(EXERCISE MATERIAL begins)
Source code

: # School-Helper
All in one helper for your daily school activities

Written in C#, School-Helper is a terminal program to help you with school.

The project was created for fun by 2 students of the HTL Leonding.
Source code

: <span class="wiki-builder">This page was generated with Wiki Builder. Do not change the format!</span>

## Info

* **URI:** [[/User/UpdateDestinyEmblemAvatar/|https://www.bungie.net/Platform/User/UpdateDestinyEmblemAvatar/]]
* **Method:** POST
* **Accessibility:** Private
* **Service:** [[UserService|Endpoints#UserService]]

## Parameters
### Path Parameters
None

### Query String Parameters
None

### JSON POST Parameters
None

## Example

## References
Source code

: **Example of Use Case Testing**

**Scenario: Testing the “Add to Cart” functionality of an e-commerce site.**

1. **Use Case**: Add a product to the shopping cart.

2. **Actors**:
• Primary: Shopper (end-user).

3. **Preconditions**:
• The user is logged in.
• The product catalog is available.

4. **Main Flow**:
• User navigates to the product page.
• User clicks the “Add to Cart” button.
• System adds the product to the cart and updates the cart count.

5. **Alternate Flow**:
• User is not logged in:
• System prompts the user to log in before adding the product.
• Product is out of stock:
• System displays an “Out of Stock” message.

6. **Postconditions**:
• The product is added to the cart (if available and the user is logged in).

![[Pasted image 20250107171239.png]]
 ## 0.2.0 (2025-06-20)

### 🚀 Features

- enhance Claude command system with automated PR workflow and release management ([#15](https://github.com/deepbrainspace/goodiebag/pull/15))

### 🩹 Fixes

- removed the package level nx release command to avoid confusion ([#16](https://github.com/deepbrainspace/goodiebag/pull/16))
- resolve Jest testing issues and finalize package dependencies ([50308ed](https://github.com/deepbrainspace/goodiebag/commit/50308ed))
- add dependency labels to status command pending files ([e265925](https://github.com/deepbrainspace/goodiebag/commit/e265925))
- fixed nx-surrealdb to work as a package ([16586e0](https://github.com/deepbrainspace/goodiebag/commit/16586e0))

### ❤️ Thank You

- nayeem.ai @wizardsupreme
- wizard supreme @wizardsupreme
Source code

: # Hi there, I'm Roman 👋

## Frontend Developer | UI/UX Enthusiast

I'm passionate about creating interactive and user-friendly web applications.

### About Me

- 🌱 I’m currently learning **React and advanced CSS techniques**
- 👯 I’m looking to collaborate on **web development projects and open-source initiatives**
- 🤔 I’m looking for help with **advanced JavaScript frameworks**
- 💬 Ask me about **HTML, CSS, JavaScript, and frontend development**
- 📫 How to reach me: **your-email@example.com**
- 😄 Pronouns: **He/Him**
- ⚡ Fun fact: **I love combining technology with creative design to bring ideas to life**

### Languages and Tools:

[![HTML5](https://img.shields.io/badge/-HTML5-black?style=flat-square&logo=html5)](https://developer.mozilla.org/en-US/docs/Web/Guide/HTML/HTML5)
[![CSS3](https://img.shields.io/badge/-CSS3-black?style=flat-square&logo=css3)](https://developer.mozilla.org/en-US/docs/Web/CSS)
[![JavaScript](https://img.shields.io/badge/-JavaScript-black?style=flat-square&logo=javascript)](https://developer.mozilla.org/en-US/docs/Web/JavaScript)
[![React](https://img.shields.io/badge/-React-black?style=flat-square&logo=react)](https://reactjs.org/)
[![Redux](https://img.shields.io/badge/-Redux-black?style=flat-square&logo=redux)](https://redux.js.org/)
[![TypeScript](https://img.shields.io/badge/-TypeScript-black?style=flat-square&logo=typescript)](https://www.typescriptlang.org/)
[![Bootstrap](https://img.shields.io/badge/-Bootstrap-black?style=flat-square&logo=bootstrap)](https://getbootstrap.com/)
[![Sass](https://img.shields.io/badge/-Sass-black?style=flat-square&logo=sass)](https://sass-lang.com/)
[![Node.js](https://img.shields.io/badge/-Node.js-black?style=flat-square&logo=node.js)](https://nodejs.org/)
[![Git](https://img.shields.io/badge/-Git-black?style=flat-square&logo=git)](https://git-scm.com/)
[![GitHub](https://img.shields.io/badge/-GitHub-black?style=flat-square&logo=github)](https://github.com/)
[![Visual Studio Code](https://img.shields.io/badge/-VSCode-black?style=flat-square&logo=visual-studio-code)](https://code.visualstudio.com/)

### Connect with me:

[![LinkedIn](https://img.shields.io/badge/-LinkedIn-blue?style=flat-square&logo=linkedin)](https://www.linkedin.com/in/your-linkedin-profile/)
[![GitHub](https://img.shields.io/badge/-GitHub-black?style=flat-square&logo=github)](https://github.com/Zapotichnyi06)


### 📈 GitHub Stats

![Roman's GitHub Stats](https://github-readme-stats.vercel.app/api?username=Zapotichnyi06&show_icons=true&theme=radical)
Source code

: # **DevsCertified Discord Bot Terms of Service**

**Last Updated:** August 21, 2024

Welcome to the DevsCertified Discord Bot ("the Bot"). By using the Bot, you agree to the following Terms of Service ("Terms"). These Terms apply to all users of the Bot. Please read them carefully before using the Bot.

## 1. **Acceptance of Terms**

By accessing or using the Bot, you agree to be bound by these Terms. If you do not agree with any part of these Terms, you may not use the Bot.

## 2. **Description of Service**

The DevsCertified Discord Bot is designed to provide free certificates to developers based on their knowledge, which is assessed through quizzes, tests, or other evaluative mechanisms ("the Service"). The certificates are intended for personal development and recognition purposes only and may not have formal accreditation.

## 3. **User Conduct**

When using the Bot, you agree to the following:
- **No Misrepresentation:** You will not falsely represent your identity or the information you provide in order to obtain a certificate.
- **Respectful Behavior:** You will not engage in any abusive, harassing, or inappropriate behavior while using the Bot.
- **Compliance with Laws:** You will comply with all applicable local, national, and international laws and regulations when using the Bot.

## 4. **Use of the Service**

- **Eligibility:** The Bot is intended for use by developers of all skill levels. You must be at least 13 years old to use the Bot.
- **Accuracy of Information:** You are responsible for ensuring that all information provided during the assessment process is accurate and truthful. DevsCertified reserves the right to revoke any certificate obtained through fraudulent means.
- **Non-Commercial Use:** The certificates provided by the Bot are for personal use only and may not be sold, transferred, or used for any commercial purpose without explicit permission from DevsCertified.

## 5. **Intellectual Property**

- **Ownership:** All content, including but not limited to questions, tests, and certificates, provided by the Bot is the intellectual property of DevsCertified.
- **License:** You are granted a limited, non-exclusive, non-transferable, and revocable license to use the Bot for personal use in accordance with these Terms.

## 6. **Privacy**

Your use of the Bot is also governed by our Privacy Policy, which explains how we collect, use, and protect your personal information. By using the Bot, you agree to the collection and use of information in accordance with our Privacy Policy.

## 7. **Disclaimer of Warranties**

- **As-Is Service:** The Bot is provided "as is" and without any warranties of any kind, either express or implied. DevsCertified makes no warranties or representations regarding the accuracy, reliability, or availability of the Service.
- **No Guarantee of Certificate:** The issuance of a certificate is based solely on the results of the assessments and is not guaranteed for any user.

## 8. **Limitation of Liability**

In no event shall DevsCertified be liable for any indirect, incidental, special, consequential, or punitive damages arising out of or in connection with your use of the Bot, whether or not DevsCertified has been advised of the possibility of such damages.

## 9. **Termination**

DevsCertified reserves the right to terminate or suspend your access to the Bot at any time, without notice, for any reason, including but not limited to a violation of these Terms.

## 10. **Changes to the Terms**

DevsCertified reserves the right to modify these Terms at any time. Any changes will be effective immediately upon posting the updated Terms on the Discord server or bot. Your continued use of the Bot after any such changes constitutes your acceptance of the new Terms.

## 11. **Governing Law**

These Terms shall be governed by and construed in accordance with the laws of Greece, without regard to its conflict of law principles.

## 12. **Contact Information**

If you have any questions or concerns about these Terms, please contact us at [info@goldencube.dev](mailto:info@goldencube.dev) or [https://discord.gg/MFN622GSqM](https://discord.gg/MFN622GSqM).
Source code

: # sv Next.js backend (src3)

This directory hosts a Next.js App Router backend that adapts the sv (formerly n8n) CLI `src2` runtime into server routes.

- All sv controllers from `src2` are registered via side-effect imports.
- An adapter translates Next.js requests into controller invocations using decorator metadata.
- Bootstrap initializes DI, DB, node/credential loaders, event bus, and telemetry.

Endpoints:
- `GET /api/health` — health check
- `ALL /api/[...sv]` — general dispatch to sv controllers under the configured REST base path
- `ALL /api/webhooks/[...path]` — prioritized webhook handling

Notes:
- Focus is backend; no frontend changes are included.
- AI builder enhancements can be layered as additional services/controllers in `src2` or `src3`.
(EXERCISE MATERIAL ends)
#### [WHAT THIS TASK INVOLVES]
Your response should be the lines of the entries above that include the string "tests".

#### [EXERCISE ANSWER]
The DevsCertified Discord Bot is designed to provide free certificates to developers based on their knowledge, which is assessed through quizzes, tests, or other evaluative mechanisms ("the Service"). The certificates are intended for personal development and recognition purposes only and may not have formal accreditation.
- **Ownership:** All content, including but not limited to questions, tests, and certificates, provided by the Bot is the intellectual property of DevsCertified.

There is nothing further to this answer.